Your code receives this, runs get_weather("Berlin") against a real API, and appends the result to the conversation as a tool message. The model picks up the thread, now with actual data, and writes the answer.
The round-trip cost is real
A single user message can require three LLM round trips. A smaller model calls tools sequentially - one per round - rather than batching them. Larger models would likely batch them.
Each round trip costs latency and tokens. If the number of functions and tools is high, the JSON schema gets big, increasing the overall token count and cost. Deciding which tool to call, executing it, then doing a final generation adds latency - making it a non-starter for applications requiring very low response times.
There's a hidden cost most developers don't notice immediately. Under the hood, function definitions are injected into the system message in a syntax the model has been trained on. This means callable function definitions count against the model's context limit and are billed as input tokens. A large toolset - say, 40 functions - means you're paying for all those schema descriptions on every single request, whether the model uses them or not.
If you run into token limits, limiting the number of functions loaded up front, shortening descriptions where possible, or using tool search so deferred tools are loaded only when needed helps.
Strict mode and schema enforcement
There's a meaningful difference between the model trying to return valid JSON and being constrained to return it.
Setting strict: true ensures function calls reliably adhere to the function schema, instead of being best effort. OpenAI recommends always enabling strict mode.
Without strict mode, you're essentially using few-shot tool use - teaching the model to format tool calls via examples, which is fragile and requires parsing free-form text output. Structured function calling with a dedicated API mechanism returns validated JSON matching the tool schema, with schema validation happening at the API level, not via text parsing. Far more reliable for production use.
What "tool calling" and "function calling" actually mean
Both terms coexist for historical reasons. LLMs originally had access to a small selection of functions. Later, models became able to handle larger collections of external APIs, and the name "tool" - as in "toolbox" - was established.
While people often use the terms interchangeably, "tool calling" is the modern standard. Function calling originally referred to matching a specific JSON signature, while tool calling builds upon this and supports a wider range of capabilities including provider-built tools such as code interpreters, web browsing, and retrieval.
The distinction matters more in agent frameworks than in everyday conversation. When a teammate like Beagle calls a Jira API or reads a Notion page, there's a full tool-calling loop happening behind every response - schema lookup, model decision, application execution, result injection.
Where things break
The most common failure mode isn't the JSON - it's the description.
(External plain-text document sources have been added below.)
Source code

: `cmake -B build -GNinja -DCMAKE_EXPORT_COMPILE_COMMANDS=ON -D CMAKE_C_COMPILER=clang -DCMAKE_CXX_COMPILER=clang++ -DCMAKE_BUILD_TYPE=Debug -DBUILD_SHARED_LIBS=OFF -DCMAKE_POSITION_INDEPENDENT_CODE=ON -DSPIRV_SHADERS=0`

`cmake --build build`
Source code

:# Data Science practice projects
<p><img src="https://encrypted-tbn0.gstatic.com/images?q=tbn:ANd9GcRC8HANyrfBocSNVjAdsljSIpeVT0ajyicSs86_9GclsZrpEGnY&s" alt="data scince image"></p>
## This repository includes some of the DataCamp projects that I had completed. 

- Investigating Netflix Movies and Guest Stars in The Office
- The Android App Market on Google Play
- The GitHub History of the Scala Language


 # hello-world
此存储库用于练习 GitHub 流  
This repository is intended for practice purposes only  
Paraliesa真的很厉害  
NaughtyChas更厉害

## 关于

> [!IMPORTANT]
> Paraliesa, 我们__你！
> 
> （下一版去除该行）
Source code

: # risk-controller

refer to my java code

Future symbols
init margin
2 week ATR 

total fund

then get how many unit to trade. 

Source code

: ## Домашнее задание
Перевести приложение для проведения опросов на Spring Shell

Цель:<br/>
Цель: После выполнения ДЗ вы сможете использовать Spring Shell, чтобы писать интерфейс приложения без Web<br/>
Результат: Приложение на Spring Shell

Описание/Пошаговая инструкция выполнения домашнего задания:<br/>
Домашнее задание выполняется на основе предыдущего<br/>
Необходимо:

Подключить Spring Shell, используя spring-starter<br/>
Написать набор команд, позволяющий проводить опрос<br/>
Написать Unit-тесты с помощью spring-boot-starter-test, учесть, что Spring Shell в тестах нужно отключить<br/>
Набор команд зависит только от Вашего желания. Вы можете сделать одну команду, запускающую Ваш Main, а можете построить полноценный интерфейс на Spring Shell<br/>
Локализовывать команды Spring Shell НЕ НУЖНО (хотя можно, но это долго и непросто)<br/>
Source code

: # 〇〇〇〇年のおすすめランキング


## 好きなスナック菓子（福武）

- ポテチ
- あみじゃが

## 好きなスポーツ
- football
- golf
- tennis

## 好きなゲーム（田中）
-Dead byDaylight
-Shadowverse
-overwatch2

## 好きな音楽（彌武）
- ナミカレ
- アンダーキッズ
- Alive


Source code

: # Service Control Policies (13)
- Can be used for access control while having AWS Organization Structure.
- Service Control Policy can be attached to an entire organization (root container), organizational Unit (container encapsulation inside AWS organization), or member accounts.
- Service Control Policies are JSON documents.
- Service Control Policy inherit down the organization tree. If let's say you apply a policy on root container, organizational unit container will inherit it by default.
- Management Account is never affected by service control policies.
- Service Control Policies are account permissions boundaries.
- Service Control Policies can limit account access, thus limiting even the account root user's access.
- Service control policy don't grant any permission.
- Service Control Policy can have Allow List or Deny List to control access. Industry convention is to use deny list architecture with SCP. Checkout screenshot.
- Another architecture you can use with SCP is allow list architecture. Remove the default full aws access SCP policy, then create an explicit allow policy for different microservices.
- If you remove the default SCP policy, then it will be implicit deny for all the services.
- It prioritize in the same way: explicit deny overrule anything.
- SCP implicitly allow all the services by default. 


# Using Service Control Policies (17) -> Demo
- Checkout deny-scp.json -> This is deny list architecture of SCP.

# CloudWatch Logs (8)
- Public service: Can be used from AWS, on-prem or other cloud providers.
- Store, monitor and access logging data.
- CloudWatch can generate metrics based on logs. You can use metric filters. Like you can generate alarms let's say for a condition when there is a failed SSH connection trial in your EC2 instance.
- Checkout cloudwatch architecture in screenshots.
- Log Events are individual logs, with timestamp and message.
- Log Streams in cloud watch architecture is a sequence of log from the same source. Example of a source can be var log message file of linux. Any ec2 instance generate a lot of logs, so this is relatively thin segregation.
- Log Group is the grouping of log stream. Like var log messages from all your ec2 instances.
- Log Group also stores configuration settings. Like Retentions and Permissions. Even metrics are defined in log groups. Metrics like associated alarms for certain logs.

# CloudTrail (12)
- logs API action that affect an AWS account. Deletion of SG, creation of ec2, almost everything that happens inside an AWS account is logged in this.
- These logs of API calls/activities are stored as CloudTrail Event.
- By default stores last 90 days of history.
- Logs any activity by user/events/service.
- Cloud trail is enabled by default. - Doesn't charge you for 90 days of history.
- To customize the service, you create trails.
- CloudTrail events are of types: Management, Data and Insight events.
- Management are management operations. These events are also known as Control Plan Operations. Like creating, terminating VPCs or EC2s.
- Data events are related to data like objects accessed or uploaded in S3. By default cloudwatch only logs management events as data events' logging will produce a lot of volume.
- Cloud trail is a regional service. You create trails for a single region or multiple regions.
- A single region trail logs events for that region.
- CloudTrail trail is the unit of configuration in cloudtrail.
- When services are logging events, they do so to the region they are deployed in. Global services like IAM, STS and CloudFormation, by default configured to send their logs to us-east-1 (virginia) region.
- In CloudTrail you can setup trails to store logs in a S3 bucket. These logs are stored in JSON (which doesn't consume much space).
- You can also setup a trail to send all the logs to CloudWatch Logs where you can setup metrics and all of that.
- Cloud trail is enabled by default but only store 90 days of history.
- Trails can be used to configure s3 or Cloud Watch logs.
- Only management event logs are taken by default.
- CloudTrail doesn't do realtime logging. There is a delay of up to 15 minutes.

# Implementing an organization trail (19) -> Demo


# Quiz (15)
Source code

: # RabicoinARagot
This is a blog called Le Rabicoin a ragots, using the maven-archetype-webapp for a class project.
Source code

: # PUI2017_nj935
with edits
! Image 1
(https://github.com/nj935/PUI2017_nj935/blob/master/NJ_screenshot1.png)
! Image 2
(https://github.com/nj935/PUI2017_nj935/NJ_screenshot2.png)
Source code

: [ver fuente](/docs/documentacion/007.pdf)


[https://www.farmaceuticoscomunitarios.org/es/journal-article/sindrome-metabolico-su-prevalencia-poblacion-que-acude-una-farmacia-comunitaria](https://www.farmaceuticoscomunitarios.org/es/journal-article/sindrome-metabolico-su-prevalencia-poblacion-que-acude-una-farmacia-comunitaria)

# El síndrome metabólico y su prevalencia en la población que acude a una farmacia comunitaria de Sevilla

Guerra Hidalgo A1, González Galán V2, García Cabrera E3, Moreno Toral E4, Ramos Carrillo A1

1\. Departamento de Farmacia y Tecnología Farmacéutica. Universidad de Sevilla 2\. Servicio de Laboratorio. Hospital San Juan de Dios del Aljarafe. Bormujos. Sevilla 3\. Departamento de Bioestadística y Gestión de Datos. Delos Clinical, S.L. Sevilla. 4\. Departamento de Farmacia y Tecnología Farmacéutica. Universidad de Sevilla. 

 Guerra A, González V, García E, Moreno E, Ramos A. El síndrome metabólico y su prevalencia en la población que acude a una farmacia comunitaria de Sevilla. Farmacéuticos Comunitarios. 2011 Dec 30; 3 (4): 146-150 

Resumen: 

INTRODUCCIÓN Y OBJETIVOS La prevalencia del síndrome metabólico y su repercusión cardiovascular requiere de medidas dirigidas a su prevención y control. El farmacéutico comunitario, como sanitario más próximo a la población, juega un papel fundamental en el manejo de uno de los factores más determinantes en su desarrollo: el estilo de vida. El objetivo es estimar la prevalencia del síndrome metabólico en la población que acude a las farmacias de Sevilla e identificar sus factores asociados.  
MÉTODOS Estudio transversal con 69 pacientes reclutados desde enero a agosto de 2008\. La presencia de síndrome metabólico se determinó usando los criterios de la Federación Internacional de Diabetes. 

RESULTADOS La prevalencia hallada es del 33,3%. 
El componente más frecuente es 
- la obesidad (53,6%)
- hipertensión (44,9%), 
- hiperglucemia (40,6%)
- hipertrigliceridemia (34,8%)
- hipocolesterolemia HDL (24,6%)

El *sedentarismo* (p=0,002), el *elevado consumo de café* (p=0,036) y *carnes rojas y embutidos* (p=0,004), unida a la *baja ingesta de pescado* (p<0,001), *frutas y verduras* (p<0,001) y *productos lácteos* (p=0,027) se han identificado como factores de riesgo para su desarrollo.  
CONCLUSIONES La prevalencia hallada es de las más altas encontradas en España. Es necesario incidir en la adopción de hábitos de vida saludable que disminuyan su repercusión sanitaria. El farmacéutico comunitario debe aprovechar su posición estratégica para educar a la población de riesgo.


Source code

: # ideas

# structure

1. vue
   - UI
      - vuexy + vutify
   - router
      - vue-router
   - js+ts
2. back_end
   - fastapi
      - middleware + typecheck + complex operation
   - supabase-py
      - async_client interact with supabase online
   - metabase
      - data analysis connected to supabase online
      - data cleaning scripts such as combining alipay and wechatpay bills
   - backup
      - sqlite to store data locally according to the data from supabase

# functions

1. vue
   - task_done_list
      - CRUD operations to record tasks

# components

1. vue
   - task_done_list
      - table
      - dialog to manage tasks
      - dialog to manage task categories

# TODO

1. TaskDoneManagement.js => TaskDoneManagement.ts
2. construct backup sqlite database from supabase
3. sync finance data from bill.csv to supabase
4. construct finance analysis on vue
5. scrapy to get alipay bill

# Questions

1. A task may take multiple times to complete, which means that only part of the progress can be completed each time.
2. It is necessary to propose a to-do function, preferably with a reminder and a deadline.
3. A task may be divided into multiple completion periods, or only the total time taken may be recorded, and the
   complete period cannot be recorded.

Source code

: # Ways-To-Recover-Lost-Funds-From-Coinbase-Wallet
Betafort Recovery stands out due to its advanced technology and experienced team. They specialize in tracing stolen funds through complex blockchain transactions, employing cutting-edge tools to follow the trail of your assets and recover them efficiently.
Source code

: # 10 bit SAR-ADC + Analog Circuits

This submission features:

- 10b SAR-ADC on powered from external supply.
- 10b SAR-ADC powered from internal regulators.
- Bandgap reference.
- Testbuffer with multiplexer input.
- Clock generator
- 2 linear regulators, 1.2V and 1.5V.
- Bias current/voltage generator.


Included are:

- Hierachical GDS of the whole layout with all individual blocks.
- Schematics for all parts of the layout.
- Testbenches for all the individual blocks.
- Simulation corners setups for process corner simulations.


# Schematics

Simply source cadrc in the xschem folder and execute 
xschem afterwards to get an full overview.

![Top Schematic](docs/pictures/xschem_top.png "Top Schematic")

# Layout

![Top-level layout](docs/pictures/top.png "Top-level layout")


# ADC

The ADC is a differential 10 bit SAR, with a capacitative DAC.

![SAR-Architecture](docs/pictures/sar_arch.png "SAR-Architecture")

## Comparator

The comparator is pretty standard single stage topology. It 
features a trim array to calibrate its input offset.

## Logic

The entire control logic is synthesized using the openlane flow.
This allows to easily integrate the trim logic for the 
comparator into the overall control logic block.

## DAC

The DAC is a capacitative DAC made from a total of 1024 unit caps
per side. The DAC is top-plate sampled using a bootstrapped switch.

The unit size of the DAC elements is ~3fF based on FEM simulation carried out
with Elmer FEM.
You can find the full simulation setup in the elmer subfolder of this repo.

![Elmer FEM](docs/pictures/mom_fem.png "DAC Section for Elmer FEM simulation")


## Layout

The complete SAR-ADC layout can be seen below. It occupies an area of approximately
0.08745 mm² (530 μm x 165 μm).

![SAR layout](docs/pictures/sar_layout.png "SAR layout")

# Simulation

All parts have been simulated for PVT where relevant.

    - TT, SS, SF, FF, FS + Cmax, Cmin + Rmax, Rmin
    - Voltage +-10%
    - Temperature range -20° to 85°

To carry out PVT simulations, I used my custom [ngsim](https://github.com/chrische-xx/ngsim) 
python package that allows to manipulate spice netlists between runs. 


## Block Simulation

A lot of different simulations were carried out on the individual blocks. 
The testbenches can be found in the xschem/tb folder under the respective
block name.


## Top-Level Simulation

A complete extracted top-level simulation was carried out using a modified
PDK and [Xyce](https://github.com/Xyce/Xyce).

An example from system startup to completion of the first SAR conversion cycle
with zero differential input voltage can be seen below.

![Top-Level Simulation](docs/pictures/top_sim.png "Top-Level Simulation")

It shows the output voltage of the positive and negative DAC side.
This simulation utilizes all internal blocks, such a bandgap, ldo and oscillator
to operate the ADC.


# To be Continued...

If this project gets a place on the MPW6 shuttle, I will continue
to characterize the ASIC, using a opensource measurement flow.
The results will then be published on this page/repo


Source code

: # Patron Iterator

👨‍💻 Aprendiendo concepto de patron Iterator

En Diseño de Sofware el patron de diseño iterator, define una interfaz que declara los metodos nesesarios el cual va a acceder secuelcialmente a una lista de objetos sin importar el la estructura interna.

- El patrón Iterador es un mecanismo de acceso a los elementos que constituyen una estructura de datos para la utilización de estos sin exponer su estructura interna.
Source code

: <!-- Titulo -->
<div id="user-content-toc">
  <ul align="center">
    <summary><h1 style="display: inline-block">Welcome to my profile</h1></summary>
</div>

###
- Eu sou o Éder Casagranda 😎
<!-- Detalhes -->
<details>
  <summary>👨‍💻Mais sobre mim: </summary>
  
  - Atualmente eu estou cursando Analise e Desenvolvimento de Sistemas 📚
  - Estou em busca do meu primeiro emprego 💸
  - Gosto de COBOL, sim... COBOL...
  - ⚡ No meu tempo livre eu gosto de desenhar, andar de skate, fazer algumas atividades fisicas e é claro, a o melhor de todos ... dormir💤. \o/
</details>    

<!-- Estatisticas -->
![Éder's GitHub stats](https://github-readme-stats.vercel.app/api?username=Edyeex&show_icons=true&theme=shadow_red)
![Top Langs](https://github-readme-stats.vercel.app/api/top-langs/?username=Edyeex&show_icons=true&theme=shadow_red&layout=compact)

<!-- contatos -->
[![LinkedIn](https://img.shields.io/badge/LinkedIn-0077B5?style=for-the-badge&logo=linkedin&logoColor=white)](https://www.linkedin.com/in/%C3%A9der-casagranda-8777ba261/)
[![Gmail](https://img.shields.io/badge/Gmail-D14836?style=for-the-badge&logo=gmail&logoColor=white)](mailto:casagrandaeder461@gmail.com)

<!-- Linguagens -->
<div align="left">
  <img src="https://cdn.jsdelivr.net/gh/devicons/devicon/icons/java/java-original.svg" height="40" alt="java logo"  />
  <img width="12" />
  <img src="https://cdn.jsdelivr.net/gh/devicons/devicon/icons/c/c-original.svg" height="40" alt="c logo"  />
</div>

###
Precision and specificity matter. The description should explain what the tool does, when to use it, what the parameters mean, and what constraints apply. Vague descriptions lead to incorrect usage. Good descriptions include expected input types, output format, and failure cases.
The second failure mode is security. Indirect prompt injection can manipulate an agent into calling functions it shouldn't. Prompt injection now sits at the top of the OWASP Top 10 for LLM Applications, and research has formalized how tool-calling agents can transform prompt injection from an information leak into an operational threat. If your agent can take actions - book a meeting, file a ticket, send a message - the stakes of a hijacked tool call are higher than a hijacked chat reply.
The mechanism is simple once you see it. The model reads a menu of tools, decides what it needs, writes an order slip in JSON, and waits. Your code fills the order and slides the result back through the window. The model reads the result and finishes answering.
Nothing the model "does" touches a live system. Everything that touches a live system is code you wrote and control. That's not a limitation - it's the design.